__WHAT YOU SHOULD DO__
From the data underneath, reproduce exactly the stretch that begins at the line with "##soldadura" and ends after the line with "En el proceso".

__RECORDS TO PROCESS__
________________________
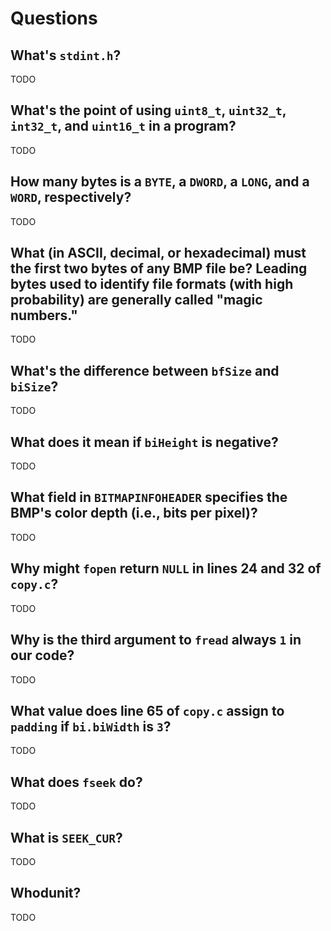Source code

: # Questions

## What's `stdint.h`?

TODO

## What's the point of using `uint8_t`, `uint32_t`, `int32_t`, and `uint16_t` in a program?

TODO

## How many bytes is a `BYTE`, a `DWORD`, a `LONG`, and a `WORD`, respectively?

TODO

## What (in ASCII, decimal, or hexadecimal) must the first two bytes of any BMP file be? Leading bytes used to identify file formats (with high probability) are generally called "magic numbers."

TODO

## What's the difference between `bfSize` and `biSize`?

TODO

## What does it mean if `biHeight` is negative?

TODO

## What field in `BITMAPINFOHEADER` specifies the BMP's color depth (i.e., bits per pixel)?

TODO

## Why might `fopen` return `NULL` in lines 24 and 32 of `copy.c`?

TODO

## Why is the third argument to `fread` always `1` in our code?

TODO

## What value does line 65 of `copy.c` assign to `padding` if `bi.biWidth` is `3`?

TODO

## What does `fseek` do?

TODO

## What is `SEEK_CUR`?

TODO

## Whodunit?

TODO
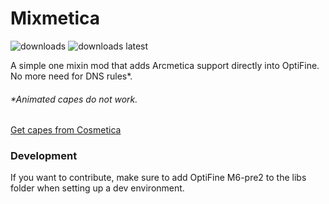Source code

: # Mixmetica

<a href="https://github.com/MicrocontrollersDev/Mixmetica/releases" target="_blank"></a>
<img alt="downloads" src="https://img.shields.io/github/downloads/MicrocontrollersDev/Mixmetica/total?color=F5C400&style=for-the-badge" /> <img alt="downloads latest" src="https://img.shields.io/github/downloads-pre/MicrocontrollersDev/Mixmetica/latest/total?color=F5C400&style=for-the-badge" />

A simple one mixin mod that adds Arcmetica support directly into OptiFine. No more need for DNS rules*.

###### *Animated capes do not work.

[Get capes from Cosmetica](https://cosmetica.cc)

### Development

If you want to contribute, make sure to add OptiFine M6-pre2 to the libs folder when setting up a dev environment.
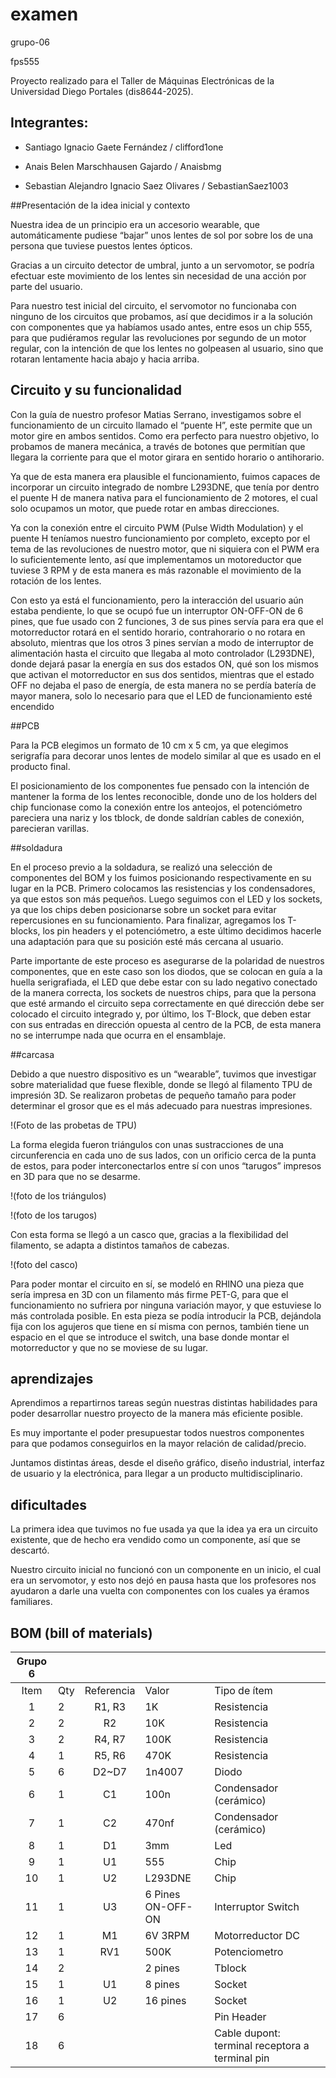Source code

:# examen

grupo-06

fps555

Proyecto realizado para el Taller de Máquinas Electrónicas de la Universidad Diego Portales (dis8644-2025).

## Integrantes:

- Santiago Ignacio Gaete Fernández / clifford1one  

- Anais Belen Marschhausen Gajardo / Anaisbmg  

- Sebastian Alejandro Ignacio Saez Olivares / SebastianSaez1003  

##Presentación de la idea inicial y contexto

Nuestra idea de un principio era un accesorio wearable, que automáticamente pudiese “bajar” unos lentes de sol por sobre los de una persona que tuviese puestos lentes ópticos.

Gracias a un circuito detector de umbral, junto a un servomotor, se podría efectuar este movimiento de los lentes sin necesidad de una acción por parte del usuario.

Para nuestro test inicial del circuito, el servomotor no funcionaba con ninguno de los circuitos que probamos, así que decidimos ir a la solución con componentes que ya habíamos usado antes, entre esos un chip 555, para que pudiéramos regular las revoluciones por segundo de un motor regular, con la intención de que los lentes no golpeasen al usuario, sino que rotaran lentamente hacia abajo y hacia arriba.

## Circuito y su funcionalidad

Con la guía de nuestro profesor Matias Serrano, investigamos sobre el funcionamiento de un circuito llamado el “puente H”, este permite que un motor gire en ambos sentidos. Como era perfecto para nuestro objetivo, lo probamos de manera mecánica, a través de botones que permitían que llegara la corriente para que el motor girara en sentido horario o antihorario.

Ya que de esta manera era plausible el funcionamiento, fuimos capaces de incorporar un circuito integrado de nombre L293DNE, que tenía por dentro el puente H de manera nativa para el funcionamiento de 2 motores, el cual solo ocupamos un motor, que puede rotar en ambas direcciones.

Ya con la conexión entre el circuito PWM (Pulse Width Modulation) y el puente H teníamos nuestro funcionamiento por completo, excepto por el tema de las revoluciones de nuestro motor, que ni siquiera con el PWM era lo suficientemente lento, así que implementamos un motoreductor que tuviese 3 RPM y de esta manera es más razonable el movimiento de la rotación de los lentes.

Con esto ya está el funcionamiento, pero la interacción del usuario aún estaba pendiente, lo que se ocupó fue un interruptor ON-OFF-ON de 6 pines, que fue usado con 2 funciones, 3 de sus pines servía para  era que el motorreductor rotará en el sentido horario, contrahorario o no rotara en absoluto, mientras que los otros 3 pines servían a modo de interruptor de alimentación hasta el circuito que llegaba al moto controlador (L293DNE), donde dejará pasar la energía en sus dos estados ON, qué son los mismos que activan el motorreductor en sus dos sentidos, mientras que el estado OFF no dejaba el paso de energía, de esta manera no se perdía batería de mayor manera, solo lo necesario para que el LED de funcionamiento esté encendido

##PCB

Para la PCB elegimos un formato de 10 cm x 5 cm, ya que elegimos serigrafía para decorar unos lentes de modelo similar al que es usado en el producto final.

El posicionamiento de los componentes fue pensado con la intención de mantener la forma de los lentes reconocible, donde uno de los holders del chip funcionase como la conexión entre los anteojos, el potenciómetro pareciera una nariz y los tblock, de donde saldrían cables de conexión, parecieran varillas.

##soldadura

En el proceso previo a la soldadura, se realizó una selección de componentes del BOM y los fuimos posicionando respectivamente en su lugar en la PCB. Primero colocamos las resistencias y los condensadores, ya que estos son más pequeños. Luego seguimos con el LED y los sockets, ya que los chips deben posicionarse sobre un socket para evitar repercusiones en su funcionamiento. Para finalizar, agregamos los T-blocks, los pin headers y el potenciómetro, a este último decidimos hacerle una adaptación para que su posición esté más cercana al usuario.

Parte importante de este proceso es asegurarse de la polaridad de nuestros componentes, que en este caso son los diodos, que se colocan en guía a la huella serigrafiada, el LED que debe estar con su lado negativo conectado de la manera correcta, los sockets de nuestros chips, para que la persona que esté armando el circuito sepa correctamente en qué dirección debe ser colocado el circuito integrado y, por último, los T-Block, que deben estar con sus entradas en dirección opuesta al centro de la PCB, de esta manera no se interrumpe nada que ocurra en el ensamblaje.

##carcasa

Debido a que nuestro dispositivo es un “wearable”, tuvimos que investigar sobre materialidad que fuese flexible, donde se llegó al filamento TPU de impresión 3D. Se realizaron probetas de pequeño tamaño para poder determinar el grosor que es el más adecuado para nuestras impresiones.

!(Foto de las probetas de TPU)

La forma elegida fueron triángulos con unas sustracciones de una circunferencia en cada uno de sus lados, con un orificio cerca de la punta de estos, para poder interconectarlos entre sí con unos “tarugos” impresos en 3D para que no se desarme.

!(foto de los triángulos)

!(foto de los tarugos)

Con esta forma se llegó a un casco que, gracias a la flexibilidad del filamento, se adapta a distintos tamaños de cabezas.

!(foto del casco)

Para poder montar el circuito en sí, se modeló en RHINO una pieza que sería impresa en 3D con un filamento más firme PET-G, para que el funcionamiento no sufriera por ninguna variación mayor, y que estuviese lo más controlada posible. En esta pieza se podía introducir la PCB, dejándola fija con los agujeros que tiene en sí misma con pernos, también tiene un espacio en el que se introduce el switch, una base donde montar el motorreductor y que no se moviese de su lugar.

## aprendizajes

Aprendimos a repartirnos tareas según nuestras distintas habilidades para poder desarrollar nuestro proyecto de la manera más eficiente posible.

Es muy importante el poder presupuestar todos nuestros componentes para que podamos conseguirlos en la mayor relación de calidad/precio. 

Juntamos distintas áreas, desde el diseño gráfico, diseño industrial, interfaz de usuario y la electrónica, para llegar a un producto multidisciplinario.

## dificultades

La primera idea que tuvimos no fue usada ya que la idea ya era un circuito existente, que de hecho era vendido como un componente, así que se descartó.

Nuestro circuito inicial no funcionó con un componente en un inicio, el cual era un servomotor, y esto nos dejó en pausa hasta que los profesores nos ayudaron a darle una vuelta con componentes con los cuales ya éramos familiares.


## BOM (bill of materials)
| Grupo 6  |                          |                                |                    |                                                  |                                                           
|:-------: |------------------------- |:-----------------------------: |------------------- |------------------------------------------------- |                                                       
|   Item   |           Qty            |           Referencia           |       Valor        |                   Tipo de ítem                   |                             
|    1     |            2             |             R1, R3             |         1K         |                   Resistencia                    |                             
|    2     |            2             |               R2               |        10K         |                   Resistencia                    |                              
|    3     |            2             |             R4, R7             |        100K        |                   Resistencia                    |                            
|    4     |            1             |             R5, R6             |        470K        |                   Resistencia                    |                                 
|    5     |            6             |             D2~D7              |       1n4007       |                      Diodo                       |                                
|    6     |            1             |               C1               |        100n        |              Condensador (cerámico)              |                             
|    7     |            1             |               C2               |        470nf       |              Condensador (cerámico)              |              
|    8     |            1             |               D1               |        3mm         |                       Led                        |                                 
|    9     |            1             |               U1               |        555         |                       Chip                       |                                 
|    10    |            1             |               U2               |      L293DNE       |                       Chip                       |                                   
|    11    |            1             |               U3               | 6 Pines ON-OFF-ON  |                Interruptor Switch                |                                      
|    12    |            1             |               M1               |      6V 3RPM       |                 Motorreductor DC                 |                                        
|    13    |            1             |              RV1               |        500K        |                  Potenciometro                   |                              
|    14    |            2             |                                |      2 pines       |                      Tblock                      | 
|    15    |            1             |               U1               |      8 pines       |                      Socket                      |                        
|    16    |            1             |               U2               |      16 pines      |                      Socket                      |                               
|    17    |            6             |                                |                    |                    Pin Header                    |                           
|    18    |            6             |                                |                    | Cable dupont: terminal receptora a terminal pin  |                                   
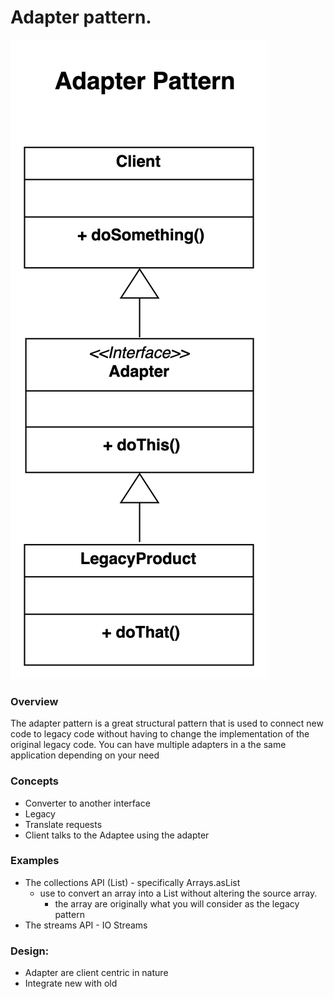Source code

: # Adapter pattern.
![Interface Design Pattern Screenshot](../../../../../images/adapter-pattern.png)

### Overview
The adapter pattern is a great structural pattern that is used to connect new code to legacy code
without having to change the implementation of the original legacy code. You can have multiple 
adapters in a the same application depending on your need

### Concepts
- Converter to another interface
- Legacy
- Translate requests
- Client talks to the Adaptee using the adapter


### Examples
- The collections API (List) - specifically Arrays.asList
    - use to convert an array into a List without altering the source array. 
      - the array are originally what you will consider as the legacy pattern
- The streams API - IO Streams

### Design:
- Adapter are client centric in nature
- Integrate new with old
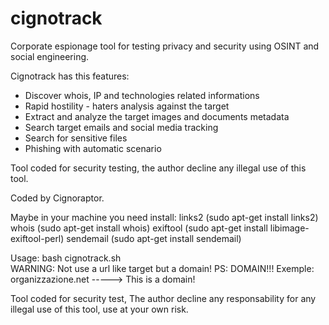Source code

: # cignotrack

Corporate espionage tool for testing privacy and security 
using OSINT and social engineering.

Cignotrack has this features:

- Discover whois, IP and technologies related informations
- Rapid hostility - haters analysis against the target
- Extract and analyze the target images and documents metadata
- Search target emails and social media tracking
- Search for sensitive files
- Phishing with automatic scenario

Tool coded for security testing, the author decline any illegal use of this tool.

Coded by Cignoraptor.

Maybe in your machine you need install: 
links2 (sudo apt-get install links2) 
whois (sudo apt-get install whois)
exiftool (sudo apt-get install libimage-exiftool-perl)
sendemail (sudo apt-get install sendemail)

Usage: bash cignotrack.sh   
WARNING: Not use a url like target but a domain!
PS: DOMAIN!!!
Exemple: organizzazione.net -----> This is a domain!

Tool coded for security test, The author decline any responsability for any illegal use of this tool, use at your own risk.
________________________
__WRITTEN SOLUTION__
##soldadura

En el proceso previo a la soldadura, se realizó una selección de componentes del BOM y los fuimos posicionando respectivamente en su lugar en la PCB. Primero colocamos las resistencias y los condensadores, ya que estos son más pequeños. Luego seguimos con el LED y los sockets, ya que los chips deben posicionarse sobre un socket para evitar repercusiones en su funcionamiento. Para finalizar, agregamos los T-blocks, los pin headers y el potenciómetro, a este último decidimos hacerle una adaptación para que su posición esté más cercana al usuario.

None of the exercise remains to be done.